> INPUT DATA:

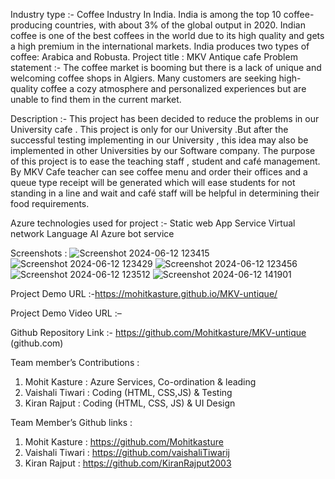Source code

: Industry type :-  Coffee Industry In India. India is among the top 10 coffee-producing countries, with about 3% of the global output in 2020. Indian coffee is one of the best coffees in the world due to its high quality and gets a high premium in the international markets. India produces two types of coffee: Arabica and Robusta.
Project title :  MKV Antique cafe
Problem statement :-
The coffee market is booming but there is a lack of unique and welcoming coffee shops in Algiers.
Many customers are seeking high-quality coffee a cozy atmosphere and personalized experiences but are unable to find them in the current market.

Description :-
This project has been decided to reduce the problems in our University cafe . This project is only for  our University .But after the successful testing implementing in our University ,  this idea may also be implemented in other Universities by our Software company. The purpose of this project is to ease the teaching staff , student and café management. By MKV Cafe teacher can see coffee menu and order their offices and a queue type receipt will be generated which will ease students for not standing in a line and wait and café staff will be helpful in determining their food requirements. 

Azure technologies used for project :-
Static web App Service 
Virtual network
Language AI
Azure bot service 

Screenshots : 
 ![Screenshot 2024-06-12 123415](https://github.com/Mohitkasture/MKV-untique/assets/171769134/dc719e6f-7366-4cb9-8552-0fafc27c6772)
 ![Screenshot 2024-06-12 123429](https://github.com/Mohitkasture/MKV-untique/assets/171769134/bdbe3ad5-8728-4683-bd62-8d41d57ddef6)
 ![Screenshot 2024-06-12 123456](https://github.com/Mohitkasture/MKV-untique/assets/171769134/ebfcb413-1125-463f-b044-3846f19d7e25)
 ![Screenshot 2024-06-12 123512](https://github.com/Mohitkasture/MKV-untique/assets/171769134/937ee89c-a79b-4d2b-b7e3-3a53dad543ec)
 ![Screenshot 2024-06-12 141901](https://github.com/Mohitkasture/MKV-untique/assets/171769134/f38b4709-148f-4015-9f91-1b35eaa2cb00)




 

 



Project Demo URL :-https://mohitkasture.github.io/MKV-untique/


Project Demo Video URL :–

Github Repository Link :-
https://github.com/Mohitkasture/MKV-untique (github.com)

Team member’s Contributions : 
1.	Mohit Kasture : Azure Services, Co-ordination & leading 
2.	Vaishali Tiwari : Coding (HTML, CSS,JS) & Testing
3.	Kiran Rajput     : Coding (HTML, CSS, JS) & UI Design


Team Member’s Github links :
1.	Mohit Kasture :  https://github.com/Mohitkasture
2.	Vaishali Tiwari : https://github.com/vaishaliTiwarij
3.	Kiran Rajput     : https://github.com/KiranRajput2003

> WHAT IS BEING ASKED:
The reply must consist solely of the lines from the one containing "JS) & UI Design" through the last line of the data, reproduced exactly.

> RESPONSE TO THIS TASK:
3.	Kiran Rajput     : Coding (HTML, CSS, JS) & UI Design


Team Member’s Github links :
1.	Mohit Kasture :  https://github.com/Mohitkasture
2.	Vaishali Tiwari : https://github.com/vaishaliTiwarij
3.	Kiran Rajput     : https://github.com/KiranRajput2003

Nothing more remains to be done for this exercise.